*** Opening of Entries shown ***

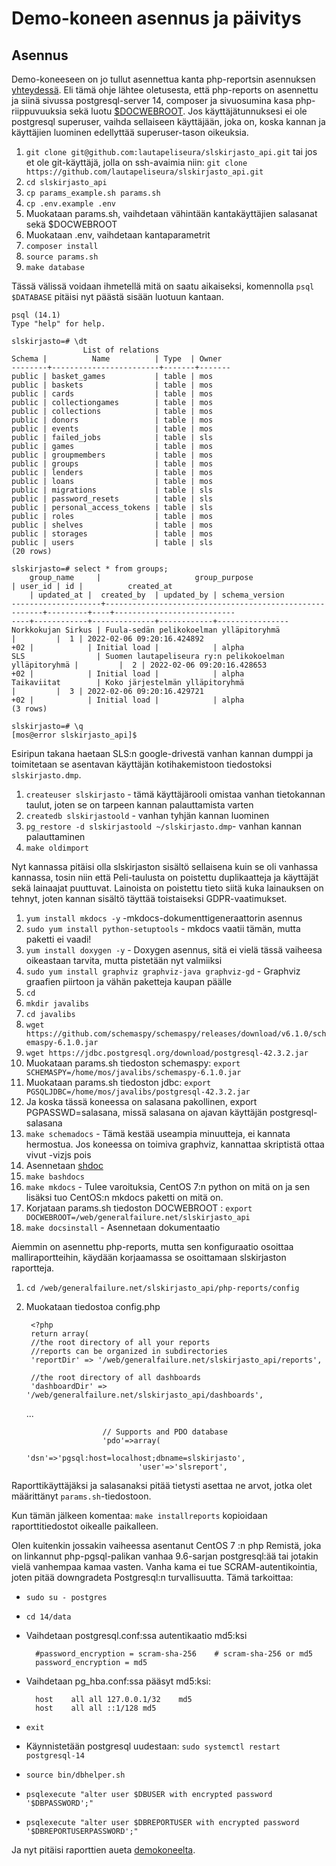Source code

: # Demo-koneen asennus ja päivitys

## Asennus

Demo-koneeseen on jo tullut asennettua kanta php-reportsin asennuksen [yhteydessä](externals/php-reports.md). Eli tämä ohje lähtee oletusesta, että php-reports on asennettu ja siinä sivussa postgresql-server 14, composer ja sivuosumina kasa php-riippuvuuksia sekä luotu [$DOCWEBROOT](usage.md#paramssh-dokumentaatio). Jos käyttäjätunnuksesi ei ole postgresql superuser, vaihda sellaiseen käyttäjään, joka on, koska kannan ja käyttäjien luominen edellyttää superuser-tason oikeuksia.

1. `git clone git@github.com:lautapeliseura/slskirjasto_api.git` tai jos et ole git-käyttäjä,  jolla on ssh-avaimia niin: `git clone https://github.com/lautapeliseura/slskirjasto_api.git`
2. `cd slskirjasto_api`
3. `cp params_example.sh params.sh`
5. `cp .env.example .env`
6. Muokataan params.sh, vaihdetaan vähintään kantakäyttäjien salasanat sekä $DOCWEBROOT
7. Muokataan .env, vaihdetaan kantaparametrit
8. `composer install`
4. `source params.sh`
5. `make database`

Tässä välissä voidaan ihmetellä mitä on saatu aikaiseksi, komennolla `psql $DATABASE` pitäisi nyt päästä sisään luotuun kantaan.  

    psql (14.1)
    Type "help" for help.

    slskirjasto=# \dt
                    List of relations
    Schema |          Name          | Type  | Owner 
    --------+------------------------+-------+-------
    public | basket_games           | table | mos
    public | baskets                | table | mos
    public | cards                  | table | mos
    public | collectiongames        | table | mos
    public | collections            | table | mos
    public | donors                 | table | mos
    public | events                 | table | mos
    public | failed_jobs            | table | sls
    public | games                  | table | mos
    public | groupmembers           | table | mos
    public | groups                 | table | mos
    public | lenders                | table | mos
    public | loans                  | table | mos
    public | migrations             | table | sls
    public | password_resets        | table | sls
    public | personal_access_tokens | table | sls
    public | roles                  | table | mos
    public | shelves                | table | mos
    public | storages               | table | mos
    public | users                  | table | sls
    (20 rows)

    slskirjasto=# select * from groups;
        group_name     |                     group_purpose                      | user_id | id |          created_at       
        | updated_at |  created_by  | updated_by | schema_version 
    --------------------+--------------------------------------------------------+---------+----+---------------------------
    ----+------------+--------------+------------+----------------
    Norkkokujan Sirkus | Fuula-sedän pelikokoelman ylläpitoryhmä                |         |  1 | 2022-02-06 09:20:16.424892
    +02 |            | Initial load |            | alpha
    SLS                | Suomen lautapeliseura ry:n pelikokoelman ylläpitoryhmä |         |  2 | 2022-02-06 09:20:16.428653
    +02 |            | Initial load |            | alpha
    Taikaviitat        | Koko järjestelmän ylläpitoryhmä                        |         |  3 | 2022-02-06 09:20:16.429721
    +02 |            | Initial load |            | alpha
    (3 rows)

    slskirjasto=# \q
    [mos@error slskirjasto_api]$

Esiripun takana haetaan SLS:n google-drivestä vanhan kannan dumppi ja toimitetaan se asentavan käyttäjän kotihakemistoon tiedostoksi `slskirjasto.dmp`. 

1. `createuser slskirjasto` - tämä käyttäjärooli omistaa vanhan tietokannan taulut, joten se on tarpeen kannan palauttamista varten
2. `createdb slskirjastoold` - vanhan tyhjän kannan luominen
3. `pg_restore -d slskirjastoold ~/slskirjasto.dmp`- vanhan kannan palauttaminen
4. `make oldimport`

Nyt kannassa pitäisi olla slskirjaston sisältö sellaisena kuin se oli vanhassa kannassa, tosin niin että Peli-taulusta on poistettu duplikaatteja ja käyttäjät sekä lainaajat puuttuvat. Lainoista on poistettu tieto siitä kuka lainauksen on tehnyt, joten kannan sisältö täyttää toistaiseksi GDPR-vaatimukset.

1. `yum install mkdocs -y` -mkdocs-dokumenttigeneraattorin asennus
2. `sudo yum install python-setuptools` - mkdocs vaatii tämän, mutta paketti ei vaadi!
3. `yum install doxygen -y` - Doxygen asennus, sitä ei vielä tässä vaiheesa oikeastaan tarvita, mutta pistetään nyt valmiiksi 
4. `sudo yum install graphviz graphviz-java graphviz-gd` - Graphviz graafien piirtoon ja vähän paketteja kaupan päälle
5. `cd`
6. `mkdir javalibs`
7. `cd javalibs`
8. `wget https://github.com/schemaspy/schemaspy/releases/download/v6.1.0/schemaspy-6.1.0.jar`
9. `wget https://jdbc.postgresql.org/download/postgresql-42.3.2.jar`
10. Muokataan params.sh tiedoston schemaspy: `export SCHEMASPY=/home/mos/javalibs/schemaspy-6.1.0.jar`
11. Muokataan params.sh tiedoston jdbc: `export PGSQLJDBC=/home/mos/javalibs/postgresql-42.3.2.jar`
12. Ja koska tässä koneessa on salasana pakollinen, export PGPASSWD=salasana, missä salasana on ajavan käyttäjän postgresql-salasana
13. `make schemadocs` - Tämä kestää useampia minuutteja, ei kannata hermostua. Jos koneessa on toimiva graphviz, kannattaa skriptistä ottaa vivut -vizjs pois
14. Asennetaan [shdoc](https://github.com/reconquest/shdoc)
15. `make bashdocs`
16. `make mkdocs` -  Tulee varoituksia, CentOS 7:n python on mitä on ja sen lisäksi tuo CentOS:n mkdocs paketti on mitä on.
17. Korjataan params.sh tiedoston DOCWEBROOT : `export DOCWEBROOT=/web/generalfailure.net/slskirjasto_api`
18. `make docsinstall` - Asennetaan dokumentaatio
    
Aiemmin on asennettu php-reports, mutta sen konfiguraatio osoittaa malliraportteihin, käydään korjaamassa se osoittamaan slskirjaston raportteja.

1. `cd /web/generalfailure.net/slskirjasto_api/php-reports/config`
2. Muokataan tiedostoa config.php 
   
        <?php
        return array(
        //the root directory of all your reports
        //reports can be organized in subdirectories
        'reportDir' => '/web/generalfailure.net/slskirjasto_api/reports',

        //the root directory of all dashboards
        'dashboardDir' => '/web/generalfailure.net/slskirjasto_api/dashboards',
    ...

                        // Supports and PDO database
                        'pdo'=>array(
                                'dsn'=>'pgsql:host=localhost;dbname=slskirjasto',
                                'user'=>'slsreport',

Raporttikäyttäjäksi ja salasanaksi pitää tietysti asettaa ne arvot, jotka olet määrittänyt `params.sh`-tiedostoon.

Kun tämän jälkeen komentaa: `make installreports` kopioidaan raporttitiedostot oikealle paikalleen.

Olen kuitenkin jossakin vaiheessa asentanut CentOS 7 :n php Remistä, joka on linkannut php-pgsql-palikan vanhaa 9.6-sarjan postgresql:ää tai jotakin vielä vanhempaa kamaa vasten. Vanha kama ei tue SCRAM-autentikointia, joten pitää downgradeta Postgresql:n turvallisuutta. Tämä tarkoittaa:

* `sudo su - postgres`
* `cd 14/data`
* Vaihdetaan postgresql.conf:ssa autentikaatio md5:ksi  
  
        #password_encryption = scram-sha-256	# scram-sha-256 or md5
        password_encryption = md5

* Vaihdetaan pg_hba.conf:ssa pääsyt md5:ksi:

        host	all	all	127.0.0.1/32	md5
        host	all	all	::1/128	md5

* `exit`
* Käynnistetään postgresql uudestaan: `sudo systemctl restart postgresql-14`
* `source bin/dbhelper.sh`
* `psqlexecute "alter user $DBUSER with encrypted password '$DBPASSWORD';"`
* `psqlexecute "alter user $DBREPORTUSER with encrypted password '$DBREPORTUSERPASSWORD';"`

Ja nyt pitäisi raporttien aueta [demokoneelta](https://generalfailure.net/slskirjasto_api/php-reports/).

*** Close of Entries shown ***

Task prompt :: Could you transcribe all of the data exactly and omit the pictures?

Solution ::
Source code

: # Demo-koneen asennus ja päivitys

## Asennus

Demo-koneeseen on jo tullut asennettua kanta php-reportsin asennuksen [yhteydessä](externals/php-reports.md). Eli tämä ohje lähtee oletusesta, että php-reports on asennettu ja siinä sivussa postgresql-server 14, composer ja sivuosumina kasa php-riippuvuuksia sekä luotu [$DOCWEBROOT](usage.md#paramssh-dokumentaatio). Jos käyttäjätunnuksesi ei ole postgresql superuser, vaihda sellaiseen käyttäjään, joka on, koska kannan ja käyttäjien luominen edellyttää superuser-tason oikeuksia.

1. `git clone git@github.com:lautapeliseura/slskirjasto_api.git` tai jos et ole git-käyttäjä,  jolla on ssh-avaimia niin: `git clone https://github.com/lautapeliseura/slskirjasto_api.git`
2. `cd slskirjasto_api`
3. `cp params_example.sh params.sh`
5. `cp .env.example .env`
6. Muokataan params.sh, vaihdetaan vähintään kantakäyttäjien salasanat sekä $DOCWEBROOT
7. Muokataan .env, vaihdetaan kantaparametrit
8. `composer install`
4. `source params.sh`
5. `make database`

Tässä välissä voidaan ihmetellä mitä on saatu aikaiseksi, komennolla `psql $DATABASE` pitäisi nyt päästä sisään luotuun kantaan.  

    psql (14.1)
    Type "help" for help.

    slskirjasto=# \dt
                    List of relations
    Schema |          Name          | Type  | Owner 
    --------+------------------------+-------+-------
    public | basket_games           | table | mos
    public | baskets                | table | mos
    public | cards                  | table | mos
    public | collectiongames        | table | mos
    public | collections            | table | mos
    public | donors                 | table | mos
    public | events                 | table | mos
    public | failed_jobs            | table | sls
    public | games                  | table | mos
    public | groupmembers           | table | mos
    public | groups                 | table | mos
    public | lenders                | table | mos
    public | loans                  | table | mos
    public | migrations             | table | sls
    public | password_resets        | table | sls
    public | personal_access_tokens | table | sls
    public | roles                  | table | mos
    public | shelves                | table | mos
    public | storages               | table | mos
    public | users                  | table | sls
    (20 rows)

    slskirjasto=# select * from groups;
        group_name     |                     group_purpose                      | user_id | id |          created_at       
        | updated_at |  created_by  | updated_by | schema_version 
    --------------------+--------------------------------------------------------+---------+----+---------------------------
    ----+------------+--------------+------------+----------------
    Norkkokujan Sirkus | Fuula-sedän pelikokoelman ylläpitoryhmä                |         |  1 | 2022-02-06 09:20:16.424892
    +02 |            | Initial load |            | alpha
    SLS                | Suomen lautapeliseura ry:n pelikokoelman ylläpitoryhmä |         |  2 | 2022-02-06 09:20:16.428653
    +02 |            | Initial load |            | alpha
    Taikaviitat        | Koko järjestelmän ylläpitoryhmä                        |         |  3 | 2022-02-06 09:20:16.429721
    +02 |            | Initial load |            | alpha
    (3 rows)

    slskirjasto=# \q
    [mos@error slskirjasto_api]$

Esiripun takana haetaan SLS:n google-drivestä vanhan kannan dumppi ja toimitetaan se asentavan käyttäjän kotihakemistoon tiedostoksi `slskirjasto.dmp`. 

1. `createuser slskirjasto` - tämä käyttäjärooli omistaa vanhan tietokannan taulut, joten se on tarpeen kannan palauttamista varten
2. `createdb slskirjastoold` - vanhan tyhjän kannan luominen
3. `pg_restore -d slskirjastoold ~/slskirjasto.dmp`- vanhan kannan palauttaminen
4. `make oldimport`

Nyt kannassa pitäisi olla slskirjaston sisältö sellaisena kuin se oli vanhassa kannassa, tosin niin että Peli-taulusta on poistettu duplikaatteja ja käyttäjät sekä lainaajat puuttuvat. Lainoista on poistettu tieto siitä kuka lainauksen on tehnyt, joten kannan sisältö täyttää toistaiseksi GDPR-vaatimukset.

1. `yum install mkdocs -y` -mkdocs-dokumenttigeneraattorin asennus
2. `sudo yum install python-setuptools` - mkdocs vaatii tämän, mutta paketti ei vaadi!
3. `yum install doxygen -y` - Doxygen asennus, sitä ei vielä tässä vaiheesa oikeastaan tarvita, mutta pistetään nyt valmiiksi 
4. `sudo yum install graphviz graphviz-java graphviz-gd` - Graphviz graafien piirtoon ja vähän paketteja kaupan päälle
5. `cd`
6. `mkdir javalibs`
7. `cd javalibs`
8. `wget https://github.com/schemaspy/schemaspy/releases/download/v6.1.0/schemaspy-6.1.0.jar`
9. `wget https://jdbc.postgresql.org/download/postgresql-42.3.2.jar`
10. Muokataan params.sh tiedoston schemaspy: `export SCHEMASPY=/home/mos/javalibs/schemaspy-6.1.0.jar`
11. Muokataan params.sh tiedoston jdbc: `export PGSQLJDBC=/home/mos/javalibs/postgresql-42.3.2.jar`
12. Ja koska tässä koneessa on salasana pakollinen, export PGPASSWD=salasana, missä salasana on ajavan käyttäjän postgresql-salasana
13. `make schemadocs` - Tämä kestää useampia minuutteja, ei kannata hermostua. Jos koneessa on toimiva graphviz, kannattaa skriptistä ottaa vivut -vizjs pois
14. Asennetaan [shdoc](https://github.com/reconquest/shdoc)
15. `make bashdocs`
16. `make mkdocs` -  Tulee varoituksia, CentOS 7:n python on mitä on ja sen lisäksi tuo CentOS:n mkdocs paketti on mitä on.
17. Korjataan params.sh tiedoston DOCWEBROOT : `export DOCWEBROOT=/web/generalfailure.net/slskirjasto_api`
18. `make docsinstall` - Asennetaan dokumentaatio
    
Aiemmin on asennettu php-reports, mutta sen konfiguraatio osoittaa malliraportteihin, käydään korjaamassa se osoittamaan slskirjaston raportteja.

1. `cd /web/generalfailure.net/slskirjasto_api/php-reports/config`
2. Muokataan tiedostoa config.php 
   
        <?php
        return array(
        //the root directory of all your reports
        //reports can be organized in subdirectories
        'reportDir' => '/web/generalfailure.net/slskirjasto_api/reports',

        //the root directory of all dashboards
        'dashboardDir' => '/web/generalfailure.net/slskirjasto_api/dashboards',
    ...

                        // Supports and PDO database
                        'pdo'=>array(
                                'dsn'=>'pgsql:host=localhost;dbname=slskirjasto',
                                'user'=>'slsreport',

Raporttikäyttäjäksi ja salasanaksi pitää tietysti asettaa ne arvot, jotka olet määrittänyt `params.sh`-tiedostoon.

Kun tämän jälkeen komentaa: `make installreports` kopioidaan raporttitiedostot oikealle paikalleen.

Olen kuitenkin jossakin vaiheessa asentanut CentOS 7 :n php Remistä, joka on linkannut php-pgsql-palikan vanhaa 9.6-sarjan postgresql:ää tai jotakin vielä vanhempaa kamaa vasten. Vanha kama ei tue SCRAM-autentikointia, joten pitää downgradeta Postgresql:n turvallisuutta. Tämä tarkoittaa:

* `sudo su - postgres`
* `cd 14/data`
* Vaihdetaan postgresql.conf:ssa autentikaatio md5:ksi  
  
        #password_encryption = scram-sha-256	# scram-sha-256 or md5
        password_encryption = md5

* Vaihdetaan pg_hba.conf:ssa pääsyt md5:ksi:

        host	all	all	127.0.0.1/32	md5
        host	all	all	::1/128	md5

* `exit`
* Käynnistetään postgresql uudestaan: `sudo systemctl restart postgresql-14`
* `source bin/dbhelper.sh`
* `psqlexecute "alter user $DBUSER with encrypted password '$DBPASSWORD';"`
* `psqlexecute "alter user $DBREPORTUSER with encrypted password '$DBREPORTUSERPASSWORD';"`

Ja nyt pitäisi raporttien aueta [demokoneelta](https://generalfailure.net/slskirjasto_api/php-reports/).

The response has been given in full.